▶ _What is required_
Go to the line containing "Can also be" in the records below and print it and every following line exactly, on through the line containing "Once on the", then stop.

+ + + + + + +

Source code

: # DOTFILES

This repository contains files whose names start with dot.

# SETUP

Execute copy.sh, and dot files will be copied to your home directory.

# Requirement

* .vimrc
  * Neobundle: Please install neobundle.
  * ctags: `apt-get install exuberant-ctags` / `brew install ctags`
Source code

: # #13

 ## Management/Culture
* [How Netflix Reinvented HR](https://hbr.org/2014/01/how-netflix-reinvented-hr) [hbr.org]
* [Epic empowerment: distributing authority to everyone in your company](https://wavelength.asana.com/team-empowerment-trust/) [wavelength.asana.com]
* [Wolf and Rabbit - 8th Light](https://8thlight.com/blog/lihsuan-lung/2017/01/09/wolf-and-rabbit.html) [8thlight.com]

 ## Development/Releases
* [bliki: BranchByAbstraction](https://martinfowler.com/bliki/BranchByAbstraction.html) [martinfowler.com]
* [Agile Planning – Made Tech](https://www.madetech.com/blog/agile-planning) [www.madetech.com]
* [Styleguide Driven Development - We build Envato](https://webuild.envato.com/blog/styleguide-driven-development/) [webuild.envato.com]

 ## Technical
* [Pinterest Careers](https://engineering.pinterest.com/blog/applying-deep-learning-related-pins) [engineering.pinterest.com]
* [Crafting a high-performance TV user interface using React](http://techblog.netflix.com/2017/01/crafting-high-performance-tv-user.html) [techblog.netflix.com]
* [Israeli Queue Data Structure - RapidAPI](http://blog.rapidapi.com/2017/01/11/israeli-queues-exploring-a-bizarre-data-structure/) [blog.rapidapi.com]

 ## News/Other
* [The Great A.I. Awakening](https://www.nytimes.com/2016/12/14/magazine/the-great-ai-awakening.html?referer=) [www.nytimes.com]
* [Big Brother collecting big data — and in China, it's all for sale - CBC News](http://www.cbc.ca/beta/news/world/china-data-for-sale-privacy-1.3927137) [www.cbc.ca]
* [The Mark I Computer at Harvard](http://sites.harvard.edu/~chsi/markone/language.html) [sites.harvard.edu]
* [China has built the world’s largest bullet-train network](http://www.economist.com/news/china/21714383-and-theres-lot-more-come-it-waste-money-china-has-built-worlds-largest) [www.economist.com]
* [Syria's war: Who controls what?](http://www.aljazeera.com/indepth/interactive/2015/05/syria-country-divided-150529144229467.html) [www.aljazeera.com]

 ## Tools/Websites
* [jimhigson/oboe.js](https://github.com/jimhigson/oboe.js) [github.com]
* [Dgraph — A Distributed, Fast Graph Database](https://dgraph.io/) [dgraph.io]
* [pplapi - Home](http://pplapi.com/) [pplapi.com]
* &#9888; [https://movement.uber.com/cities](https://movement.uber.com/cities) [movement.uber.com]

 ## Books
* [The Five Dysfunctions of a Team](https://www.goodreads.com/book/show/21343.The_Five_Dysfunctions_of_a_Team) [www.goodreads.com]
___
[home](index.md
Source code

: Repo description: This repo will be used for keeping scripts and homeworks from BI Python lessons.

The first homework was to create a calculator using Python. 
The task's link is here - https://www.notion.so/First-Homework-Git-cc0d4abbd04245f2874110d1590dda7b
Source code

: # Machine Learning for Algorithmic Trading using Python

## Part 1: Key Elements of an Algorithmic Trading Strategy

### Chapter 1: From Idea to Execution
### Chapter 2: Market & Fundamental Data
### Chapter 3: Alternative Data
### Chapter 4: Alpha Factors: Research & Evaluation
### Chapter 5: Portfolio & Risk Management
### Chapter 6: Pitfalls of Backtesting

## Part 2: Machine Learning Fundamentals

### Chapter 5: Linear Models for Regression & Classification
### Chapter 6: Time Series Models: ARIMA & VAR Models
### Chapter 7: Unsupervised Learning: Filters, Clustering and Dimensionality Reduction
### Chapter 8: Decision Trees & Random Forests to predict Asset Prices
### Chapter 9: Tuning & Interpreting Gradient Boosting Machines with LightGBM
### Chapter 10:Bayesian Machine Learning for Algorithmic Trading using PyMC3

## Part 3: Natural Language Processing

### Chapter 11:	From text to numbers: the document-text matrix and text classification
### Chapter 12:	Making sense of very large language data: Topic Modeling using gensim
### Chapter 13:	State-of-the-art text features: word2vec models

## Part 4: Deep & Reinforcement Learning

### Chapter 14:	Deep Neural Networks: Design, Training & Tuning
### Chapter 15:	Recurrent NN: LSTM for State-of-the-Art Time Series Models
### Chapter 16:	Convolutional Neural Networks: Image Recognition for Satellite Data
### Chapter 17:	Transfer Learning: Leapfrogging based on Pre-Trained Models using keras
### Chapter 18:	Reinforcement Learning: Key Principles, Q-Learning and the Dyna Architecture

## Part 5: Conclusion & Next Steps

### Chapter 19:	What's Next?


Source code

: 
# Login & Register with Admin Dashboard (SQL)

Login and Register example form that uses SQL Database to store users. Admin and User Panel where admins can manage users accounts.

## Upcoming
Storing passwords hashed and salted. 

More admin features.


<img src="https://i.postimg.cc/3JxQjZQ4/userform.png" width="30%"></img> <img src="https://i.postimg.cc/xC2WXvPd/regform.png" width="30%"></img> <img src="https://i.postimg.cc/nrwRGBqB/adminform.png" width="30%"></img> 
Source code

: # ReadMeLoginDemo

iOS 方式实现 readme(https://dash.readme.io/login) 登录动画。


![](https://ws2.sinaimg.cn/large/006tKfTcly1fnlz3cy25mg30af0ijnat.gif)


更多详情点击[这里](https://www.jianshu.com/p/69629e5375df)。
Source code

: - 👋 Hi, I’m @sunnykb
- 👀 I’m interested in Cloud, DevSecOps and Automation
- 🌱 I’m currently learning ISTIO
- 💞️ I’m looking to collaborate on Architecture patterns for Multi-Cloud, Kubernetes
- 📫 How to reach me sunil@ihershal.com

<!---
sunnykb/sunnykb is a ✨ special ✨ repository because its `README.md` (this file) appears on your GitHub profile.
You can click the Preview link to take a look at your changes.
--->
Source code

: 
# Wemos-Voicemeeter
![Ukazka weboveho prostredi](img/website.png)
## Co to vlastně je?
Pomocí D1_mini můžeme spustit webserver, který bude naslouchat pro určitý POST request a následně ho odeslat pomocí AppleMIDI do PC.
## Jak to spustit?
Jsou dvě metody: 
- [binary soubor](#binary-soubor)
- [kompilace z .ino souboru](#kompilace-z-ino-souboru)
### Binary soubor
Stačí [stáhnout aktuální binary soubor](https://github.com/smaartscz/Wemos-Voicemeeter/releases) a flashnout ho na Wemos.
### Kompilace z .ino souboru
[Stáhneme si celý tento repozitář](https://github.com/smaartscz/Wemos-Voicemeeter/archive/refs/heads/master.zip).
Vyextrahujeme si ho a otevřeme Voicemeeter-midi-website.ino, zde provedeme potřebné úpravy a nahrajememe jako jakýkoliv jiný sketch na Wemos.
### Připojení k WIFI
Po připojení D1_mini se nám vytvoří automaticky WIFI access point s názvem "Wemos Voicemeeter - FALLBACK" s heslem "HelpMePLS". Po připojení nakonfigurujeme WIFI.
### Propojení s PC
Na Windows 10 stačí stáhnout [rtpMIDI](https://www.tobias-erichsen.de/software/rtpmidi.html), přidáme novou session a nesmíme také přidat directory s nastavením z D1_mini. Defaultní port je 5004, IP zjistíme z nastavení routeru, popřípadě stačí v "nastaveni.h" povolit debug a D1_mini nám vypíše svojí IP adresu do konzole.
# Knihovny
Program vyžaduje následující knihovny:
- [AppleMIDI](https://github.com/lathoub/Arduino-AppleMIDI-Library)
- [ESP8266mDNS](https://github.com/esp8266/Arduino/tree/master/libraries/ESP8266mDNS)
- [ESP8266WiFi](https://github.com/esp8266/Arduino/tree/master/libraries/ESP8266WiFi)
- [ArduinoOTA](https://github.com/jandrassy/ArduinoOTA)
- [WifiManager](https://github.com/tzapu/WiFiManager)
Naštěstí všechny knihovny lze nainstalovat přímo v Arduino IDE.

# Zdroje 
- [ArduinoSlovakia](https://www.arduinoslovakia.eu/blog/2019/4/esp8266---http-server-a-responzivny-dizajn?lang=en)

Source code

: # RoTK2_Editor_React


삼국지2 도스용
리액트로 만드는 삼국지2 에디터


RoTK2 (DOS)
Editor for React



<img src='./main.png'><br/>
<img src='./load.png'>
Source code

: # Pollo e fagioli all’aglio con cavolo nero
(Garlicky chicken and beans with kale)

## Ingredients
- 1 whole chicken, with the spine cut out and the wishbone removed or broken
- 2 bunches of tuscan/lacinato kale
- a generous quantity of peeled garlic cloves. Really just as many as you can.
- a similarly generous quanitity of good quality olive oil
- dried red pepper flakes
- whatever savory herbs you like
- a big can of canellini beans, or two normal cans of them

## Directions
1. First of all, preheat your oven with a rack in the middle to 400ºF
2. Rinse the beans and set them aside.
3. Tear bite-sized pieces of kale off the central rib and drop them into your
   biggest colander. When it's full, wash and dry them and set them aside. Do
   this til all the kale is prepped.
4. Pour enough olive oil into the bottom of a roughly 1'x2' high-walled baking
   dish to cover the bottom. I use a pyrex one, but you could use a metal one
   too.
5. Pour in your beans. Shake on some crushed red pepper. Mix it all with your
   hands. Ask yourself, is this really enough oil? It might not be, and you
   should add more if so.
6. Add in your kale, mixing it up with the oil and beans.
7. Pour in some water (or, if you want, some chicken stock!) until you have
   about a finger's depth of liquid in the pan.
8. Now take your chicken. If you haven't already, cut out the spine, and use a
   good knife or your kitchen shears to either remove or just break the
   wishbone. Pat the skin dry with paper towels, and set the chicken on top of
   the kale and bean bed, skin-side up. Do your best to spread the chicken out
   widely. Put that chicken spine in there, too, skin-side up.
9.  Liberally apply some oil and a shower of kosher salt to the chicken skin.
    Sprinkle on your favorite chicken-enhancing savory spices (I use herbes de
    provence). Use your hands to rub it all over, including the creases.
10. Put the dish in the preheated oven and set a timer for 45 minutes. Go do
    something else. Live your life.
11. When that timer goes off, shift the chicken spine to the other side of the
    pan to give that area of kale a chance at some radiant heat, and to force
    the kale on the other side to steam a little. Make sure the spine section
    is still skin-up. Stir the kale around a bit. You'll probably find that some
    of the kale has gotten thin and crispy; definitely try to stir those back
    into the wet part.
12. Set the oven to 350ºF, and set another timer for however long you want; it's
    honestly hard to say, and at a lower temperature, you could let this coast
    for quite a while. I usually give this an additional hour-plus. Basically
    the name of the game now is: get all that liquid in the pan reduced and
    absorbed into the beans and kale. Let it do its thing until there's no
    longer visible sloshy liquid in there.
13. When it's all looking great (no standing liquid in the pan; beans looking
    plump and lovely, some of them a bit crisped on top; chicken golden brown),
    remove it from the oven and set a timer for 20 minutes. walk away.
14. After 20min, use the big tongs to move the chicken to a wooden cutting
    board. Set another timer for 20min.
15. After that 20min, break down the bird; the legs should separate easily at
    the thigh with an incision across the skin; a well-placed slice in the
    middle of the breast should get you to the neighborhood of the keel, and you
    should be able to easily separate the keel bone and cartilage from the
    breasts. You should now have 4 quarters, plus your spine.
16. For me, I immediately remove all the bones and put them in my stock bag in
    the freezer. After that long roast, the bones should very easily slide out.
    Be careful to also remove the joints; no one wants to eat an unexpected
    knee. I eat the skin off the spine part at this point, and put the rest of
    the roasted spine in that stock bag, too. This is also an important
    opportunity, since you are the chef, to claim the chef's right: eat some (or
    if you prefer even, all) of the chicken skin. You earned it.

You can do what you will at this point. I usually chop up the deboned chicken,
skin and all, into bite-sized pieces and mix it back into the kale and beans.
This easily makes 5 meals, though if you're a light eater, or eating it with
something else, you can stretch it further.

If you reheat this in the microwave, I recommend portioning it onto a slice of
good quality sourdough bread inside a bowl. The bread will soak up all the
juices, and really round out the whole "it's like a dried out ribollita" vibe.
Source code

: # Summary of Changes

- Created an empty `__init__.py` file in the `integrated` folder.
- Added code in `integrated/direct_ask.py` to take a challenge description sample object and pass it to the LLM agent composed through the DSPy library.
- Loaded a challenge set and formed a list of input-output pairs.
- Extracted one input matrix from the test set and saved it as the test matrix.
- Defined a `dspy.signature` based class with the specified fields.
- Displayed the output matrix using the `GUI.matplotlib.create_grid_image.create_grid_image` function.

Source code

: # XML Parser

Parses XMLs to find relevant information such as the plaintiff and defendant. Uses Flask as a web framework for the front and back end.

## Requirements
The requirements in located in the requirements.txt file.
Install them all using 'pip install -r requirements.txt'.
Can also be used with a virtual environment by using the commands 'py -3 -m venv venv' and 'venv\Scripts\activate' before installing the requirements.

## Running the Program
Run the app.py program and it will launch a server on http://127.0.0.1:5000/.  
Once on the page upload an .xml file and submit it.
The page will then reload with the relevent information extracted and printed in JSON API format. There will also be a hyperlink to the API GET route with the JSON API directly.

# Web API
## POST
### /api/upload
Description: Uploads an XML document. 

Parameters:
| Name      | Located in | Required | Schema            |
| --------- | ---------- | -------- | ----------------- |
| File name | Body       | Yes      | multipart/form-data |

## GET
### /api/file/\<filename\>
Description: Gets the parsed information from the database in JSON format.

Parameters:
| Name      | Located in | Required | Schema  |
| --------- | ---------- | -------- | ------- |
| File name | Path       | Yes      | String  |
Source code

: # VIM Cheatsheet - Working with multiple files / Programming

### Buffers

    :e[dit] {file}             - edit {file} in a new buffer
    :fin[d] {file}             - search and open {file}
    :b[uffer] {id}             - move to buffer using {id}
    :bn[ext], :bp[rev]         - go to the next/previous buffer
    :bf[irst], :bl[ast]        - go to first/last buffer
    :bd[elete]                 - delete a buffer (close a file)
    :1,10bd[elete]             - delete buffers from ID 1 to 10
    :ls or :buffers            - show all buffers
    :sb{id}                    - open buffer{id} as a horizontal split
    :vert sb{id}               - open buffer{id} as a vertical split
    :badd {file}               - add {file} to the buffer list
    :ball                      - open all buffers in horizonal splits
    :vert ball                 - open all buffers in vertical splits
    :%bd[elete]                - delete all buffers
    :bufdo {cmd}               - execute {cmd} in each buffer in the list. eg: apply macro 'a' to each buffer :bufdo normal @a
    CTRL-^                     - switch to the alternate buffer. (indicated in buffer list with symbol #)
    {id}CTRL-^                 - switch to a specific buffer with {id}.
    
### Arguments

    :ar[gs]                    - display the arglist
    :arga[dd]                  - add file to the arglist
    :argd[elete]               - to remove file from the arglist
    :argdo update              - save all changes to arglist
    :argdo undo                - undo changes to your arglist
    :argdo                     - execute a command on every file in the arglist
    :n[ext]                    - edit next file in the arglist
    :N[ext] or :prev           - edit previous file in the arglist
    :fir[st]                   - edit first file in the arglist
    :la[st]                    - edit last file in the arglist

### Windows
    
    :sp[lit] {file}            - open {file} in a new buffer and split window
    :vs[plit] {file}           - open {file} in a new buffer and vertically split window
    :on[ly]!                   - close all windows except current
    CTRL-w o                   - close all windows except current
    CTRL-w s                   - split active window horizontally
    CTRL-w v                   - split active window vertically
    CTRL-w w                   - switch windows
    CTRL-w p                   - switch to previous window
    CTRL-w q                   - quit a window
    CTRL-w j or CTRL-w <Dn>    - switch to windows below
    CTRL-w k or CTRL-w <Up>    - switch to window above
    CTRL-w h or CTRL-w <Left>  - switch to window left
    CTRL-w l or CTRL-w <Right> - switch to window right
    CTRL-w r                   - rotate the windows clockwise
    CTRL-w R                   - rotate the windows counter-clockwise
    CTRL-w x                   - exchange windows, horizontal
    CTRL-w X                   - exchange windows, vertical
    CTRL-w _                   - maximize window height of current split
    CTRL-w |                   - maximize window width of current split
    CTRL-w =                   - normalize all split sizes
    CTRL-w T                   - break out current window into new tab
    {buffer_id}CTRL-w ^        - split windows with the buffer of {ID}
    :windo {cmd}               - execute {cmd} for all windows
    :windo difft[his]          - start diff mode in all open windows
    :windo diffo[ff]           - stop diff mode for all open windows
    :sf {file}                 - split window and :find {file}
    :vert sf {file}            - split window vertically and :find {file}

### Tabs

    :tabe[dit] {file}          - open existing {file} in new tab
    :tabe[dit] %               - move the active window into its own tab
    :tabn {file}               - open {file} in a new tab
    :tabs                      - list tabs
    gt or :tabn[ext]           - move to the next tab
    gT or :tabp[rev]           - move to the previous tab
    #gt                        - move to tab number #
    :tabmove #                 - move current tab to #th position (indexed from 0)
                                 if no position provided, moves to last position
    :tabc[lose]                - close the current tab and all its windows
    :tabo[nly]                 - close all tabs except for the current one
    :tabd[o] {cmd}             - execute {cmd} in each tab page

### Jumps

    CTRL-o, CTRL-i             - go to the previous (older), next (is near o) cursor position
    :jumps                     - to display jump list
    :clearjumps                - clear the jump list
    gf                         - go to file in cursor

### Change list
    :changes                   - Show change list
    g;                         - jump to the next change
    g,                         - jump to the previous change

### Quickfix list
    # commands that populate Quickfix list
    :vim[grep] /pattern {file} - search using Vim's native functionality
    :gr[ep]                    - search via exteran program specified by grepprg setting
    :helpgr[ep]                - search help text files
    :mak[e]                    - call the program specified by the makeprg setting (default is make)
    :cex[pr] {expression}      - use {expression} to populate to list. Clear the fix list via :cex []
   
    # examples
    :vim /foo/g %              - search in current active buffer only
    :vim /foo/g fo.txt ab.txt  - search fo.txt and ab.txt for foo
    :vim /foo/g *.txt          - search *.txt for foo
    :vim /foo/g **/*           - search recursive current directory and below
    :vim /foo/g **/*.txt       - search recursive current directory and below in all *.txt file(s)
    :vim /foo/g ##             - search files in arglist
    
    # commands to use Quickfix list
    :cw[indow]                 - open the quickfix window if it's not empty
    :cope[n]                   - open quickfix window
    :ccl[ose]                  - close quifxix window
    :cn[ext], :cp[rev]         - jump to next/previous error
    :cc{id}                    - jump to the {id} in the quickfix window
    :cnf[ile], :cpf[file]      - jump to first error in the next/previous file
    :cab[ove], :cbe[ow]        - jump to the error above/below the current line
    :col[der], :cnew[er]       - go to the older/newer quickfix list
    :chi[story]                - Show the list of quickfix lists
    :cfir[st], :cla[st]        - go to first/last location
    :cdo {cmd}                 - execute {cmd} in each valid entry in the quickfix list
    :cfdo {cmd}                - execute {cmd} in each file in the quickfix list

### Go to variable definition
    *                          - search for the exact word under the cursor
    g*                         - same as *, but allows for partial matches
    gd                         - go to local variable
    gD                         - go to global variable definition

+ + + + + + +

▶ _Solution to this problem_
Can also be used with a virtual environment by using the commands 'py -3 -m venv venv' and 'venv\Scripts\activate' before installing the requirements.

## Running the Program
Run the app.py program and it will launch a server on http://127.0.0.1:5000/.  
Once on the page upload an .xml file and submit it.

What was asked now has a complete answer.